Karena itu, aliran pemikiran dalam posmodernisme yang menganjurkan penganutnya menafikan sejarah, bertentangan dengan ajaran Alquran. Manusia adalah hamba Tuhan dan khalifah-Nya di muka bumi, dan sebagai khalifah-Nya ia juga merupakan makhluq sosial dan sejarah. Kalau Alquran menafikan makna pengalaman sejarah, tidak akan memaparkan kisah-kisah yang berhubungan dengan Fir`aun dan Nabi Musa, atau Namrud dan Nabi Ibrahim, Qarun, Ratu Balqis, kaum Aad dan Tsamud. Karena itu, dalam mengkaji kesastraan suatu bangsa dan agama, apalagi ingin mengetahui perkembangan konsep dan gagasannya, timbul tenggelamnya aliran-aliran yang ada, pencapaian-pencapaian puncak para pengarang, kita tidak dapat mengabaikan sejarah. Semakin komprehensif data sejarah yang kita gunakan dalam menganalisa perkembangan sastra, semakin baik.

Sebagai contoh membicarakan sastra Melayu Islam tidak mengabaikan peranan penulis-penulis awalnya dan karya-karya yang merupakan puncak perkembangan sastra dalam periode tertentu seperti karya-karya Hamzah Fansuri, Syamsudin Pasai, Nuruddin al-Raniri, dan Raja Ali Haji. Pentingnya pengalaman batin atau intuitif dalam memperoleh pengetahuan dan kebenaran, sebagaimana dinyatakan Iqbal, dengan sendirinya mengisyaratkan bahwa karya-karya sufistik menempati kedudukan istimewa dalam sejarah intelektual Islam. Pengakuan ini juga menunjukkan bahwa tradisi sastra Islam tidak dapat dipisahkan dari perkembangan tradisi intelektual dan spiritualitasnya.
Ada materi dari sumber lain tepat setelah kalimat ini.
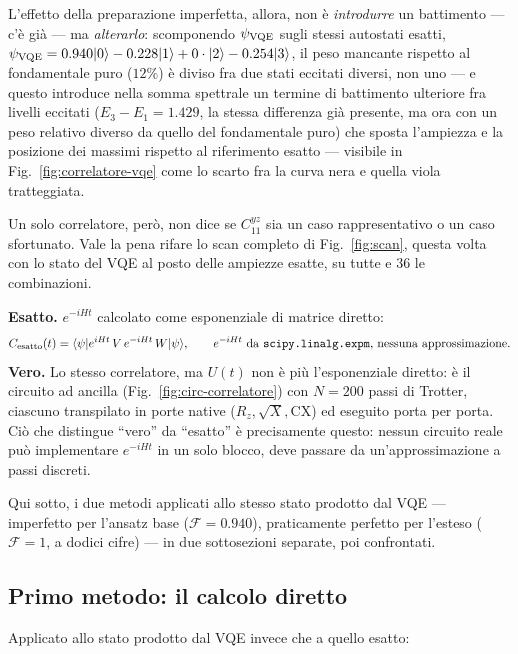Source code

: \documentclass[11pt,a4paper]{article}
\begin{document}
L'effetto della preparazione imperfetta, allora, non è \emph{introdurre}
un battimento --- c'è già --- ma \emph{alterarlo}: scomponendo
$\psi_{\rm VQE}$ sugli stessi autostati esatti,
$\psi_{\rm VQE}=0.940\ket0-0.228\ket1+0\cdot\ket2-0.254\ket3$, il peso
mancante rispetto al fondamentale puro ($12\%$) è diviso fra due stati
eccitati diversi, non uno --- e questo introduce nella somma spettrale
un termine di battimento ulteriore fra livelli eccitati
($E_3-E_1=1.429$, la stessa differenza già presente, ma ora con un peso
relativo diverso da quello del fondamentale puro) che sposta l'ampiezza e la
posizione dei massimi rispetto al riferimento esatto --- visibile in
Fig.~\ref{fig:correlatore-vqe} come lo scarto fra la curva nera e quella
viola tratteggiata.

Un solo correlatore, però, non dice se $C_{11}^{yz}$ sia un caso rappresentativo
o un caso sfortunato. Vale la pena rifare lo scan completo di
Fig.~\ref{fig:scan}, questa volta con lo stato del VQE al posto delle
ampiezze esatte, su tutte e $36$ le combinazioni.

\medskip
\noindent\textbf{Esatto.} $e^{-iHt}$ calcolato come esponenziale di matrice
diretto:
\begin{equation*}
C_{\rm esatto}(t) = \bra{\psi}e^{iHt}\,V\,e^{-iHt}\,W\ket{\psi}, \qquad
e^{-iHt} \text{ da \texttt{scipy.linalg.expm}, nessuna approssimazione.}
\end{equation*}
\noindent\textbf{Vero.} Lo stesso correlatore, ma $U(t)$ non è più
l'esponenziale diretto: è il circuito ad ancilla (Fig.~\ref{fig:circ-correlatore})
con $N=200$ passi di Trotter, ciascuno transpilato in porte native
($R_z,\sqrt X,\text{CX}$) ed eseguito porta per porta. Ciò che distingue
``vero'' da ``esatto'' è precisamente questo: nessun circuito reale può
implementare $e^{-iHt}$ in un solo blocco, deve passare da un'approssimazione
a passi discreti.

Qui sotto, i due metodi applicati allo stesso stato prodotto dal VQE ---
imperfetto per l'ansatz base ($\mathcal F=0.940$), praticamente perfetto
per l'esteso ($\mathcal F=1$, a dodici cifre) --- in
due sottosezioni separate, poi confrontati.

\subsection*{Primo metodo: il calcolo diretto}

Applicato allo stato prodotto dal VQE invece che a quello esatto:
\end{document}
Tauhid sebagai asas etika atau moral bermakna bahwa setiap perbuatan manusia itu mesti dipertanggungjawabkan kepada Tuhan, bukan hanya kepada masyarakat atau raja, dan juga tidak kepada Amnesti Internasional atau IMF. Cara pertangungjawaban dan kriteria perbuatan yang terpuji berkenaan Tauhid itu terdapat dalam Alquran, dan bukan dalam buku Derrida atau Umberto Eco. Perjuangan amar makruf nahi mungkar, disertai keimanan kepada Allah, termasuk dalam lingkup Tauhid sebagai asas etika. Karena itu, dalam tradisi intelektual Islam banyak karya yang bermuatan solidaritas sosial, seperti karya Sa`di, Rumi dan Iqbal, yang sangat dihargai dan menempati kedudukan istimewa dalam sejarah sastra Islam.

Keluhan Eddy A Effendy tentang kisah sedih sastra Islam barangkali lebih baik dialamatkan kepada dunia pendidikan kita. Akibat sistem pendidikan yang buruk, secara tidak disadari umat Islam dipisahkan dari khasanah kebudayaan Islam dan sastranya, sehingga umat Islam di Indonesia menjadi asing terhadap tradisinya sendiri. Orang-orang ICMI di Departemen Pendidikan dan Kebudayaan sudah waktunya memperjuangkan sistem pendidikan yang dapat mengakomodasi aspirasi kebudayaan Islam. Banyak mata pelajaran yang mubazir perlu dibuang dari kurikulum dan diisi dengan mata pelajaran baru yang lebih bermanfaat dan relevan seperti pelajaran sastra dan mengarang.

Apa yang dikatakan Eddy tentang kisah sedih sastra Islam terlalu dilebih-lebihkan. Eddy bicara bahwa karya Bahrum Rangkuti adalah saduran dari Christmas Carol. Dia lupa betapa banyak karya Eropa atau Kristen merupakan saduran atau diilhami oleh karya-karya penulis Muslim. Karya Ibn Tufayl yaitu Hayy Ibn Yaqzan mempengaruhi Daniel Defoe, Jonathan Swift, dan Rudyard Kipling. Karya Dante, Divina Comedia, dipengaruhi kisah Israk Mikraj. Puisi-puisi Goethe dalam West-Oeslicher Divan sepenuhnya dibayangi oleh sajak-sajak sufistik Hafiz. Luce Lopez-Barali, seorang penulis Spanyol yang memeluk agama Islam, dalam bukunya, Islam in Spanish Literature (Leiden, 1992), menunjukkan betapa besarnya pengaruh karya penulis sufi Persia seperti Attar, Nizami dan Rumi, dalam karya-karya penulis Eropa, khususnya penulis sastra mistikal Kristen. Tetapi ini tidak menunjukkan rendahnya mutu sastra Eropa, sebagaimana juga tidak menyebabkan rendahnya mutu karya Mpu Kanwa, yakni Arjunawiwaha, yang disadur dari fragmen Mahabharata.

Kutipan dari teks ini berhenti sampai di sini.